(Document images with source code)
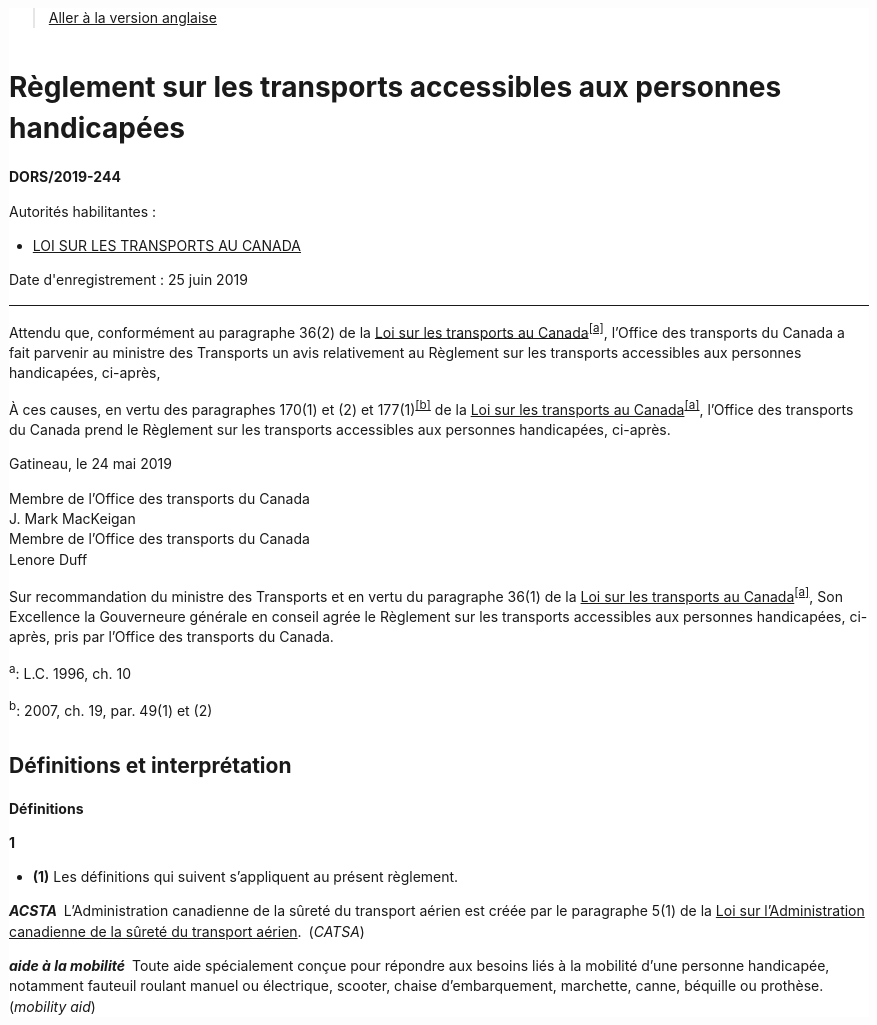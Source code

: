 > [Aller à la version anglaise](/en/Regulations/Statutory%20Orders%20and%20Regulations/2019/244.md)

# Règlement sur les transports accessibles aux personnes handicapées

**DORS/2019-244**

Autorités habilitantes : 
- [LOI SUR LES TRANSPORTS AU CANADA](/fr/Lois/Lois%20du%20Canada/1996/ch.%2010.md)

Date d'enregistrement : 25 juin 2019

----------

Attendu que, conformément au paragraphe 36(2) de la [Loi sur les transports au Canada](/fr/Lois/Lois%20du%20Canada/1996/ch.%2010.md)<sup><a href='#nbp_81000-2-3353-F_hq_23753'>[a]</a></sup>, l’Office des transports du Canada a fait parvenir au ministre des Transports un avis relativement au Règlement sur les transports accessibles aux personnes handicapées, ci-après,

À ces causes, en vertu des paragraphes 170(1) et (2) et 177(1)<sup><a href='#nbp_81000-2-3353-F_hq_23754'>[b]</a></sup> de la [Loi sur les transports au Canada](/fr/Lois/Lois%20du%20Canada/1996/ch.%2010.md)<sup><a href='#nbp_81000-2-3353-F_hq_23753'>[a]</a></sup>, l’Office des transports du Canada prend le Règlement sur les transports accessibles aux personnes handicapées, ci-après.

Gatineau, le 24 mai 2019
<p>Membre de l’Office des transports du Canada<br />J. Mark MacKeigan<br />Membre de l’Office des transports du Canada<br />Lenore Duff<br /></p>

Sur recommandation du ministre des Transports et en vertu du paragraphe 36(1) de la [Loi sur les transports au Canada](/fr/Lois/Lois%20du%20Canada/1996/ch.%2010.md)<sup><a href='#nbp_81000-2-3353-F_hq_23753'>[a]</a></sup>, Son Excellence la Gouverneure générale en conseil agrée le Règlement sur les transports accessibles aux personnes handicapées, ci-après, pris par l’Office des transports du Canada.



<a name='nbp_81000-2-3353-F_hq_23753'><sup>a</sup></a>: L.C. 1996, ch. 10<br />

<a name='nbp_81000-2-3353-F_hq_23754'><sup>b</sup></a>: 2007, ch. 19, par. 49(1) et (2)<br />


## Définitions et interprétation



**Définitions**

**1** 

- **(1)** Les définitions qui suivent s’appliquent au présent règlement.

***ACSTA*** L’Administration canadienne de la sûreté du transport aérien est créée par le paragraphe 5(1) de la [Loi sur l’Administration canadienne de la sûreté du transport aérien](/fr/Lois/Lois%20du%20Canada/2002/ch.%209,%20art.%202.md). (*CATSA*)

***aide à la mobilité*** Toute aide spécialement conçue pour répondre aux besoins liés à la mobilité d’une personne handicapée, notamment fauteuil roulant manuel ou électrique, scooter, chaise dʼembarquement, marchette, canne, béquille ou prothèse. (*mobility aid*)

Directions
All lines in the records with the string "name" should be copied out.

Answer to the exercise
<a name='nbp_81000-2-3353-F_hq_23753'><sup>a</sup></a>: L.C. 1996, ch. 10<br />
<a name='nbp_81000-2-3353-F_hq_23754'><sup>b</sup></a>: 2007, ch. 19, par. 49(1) et (2)<br />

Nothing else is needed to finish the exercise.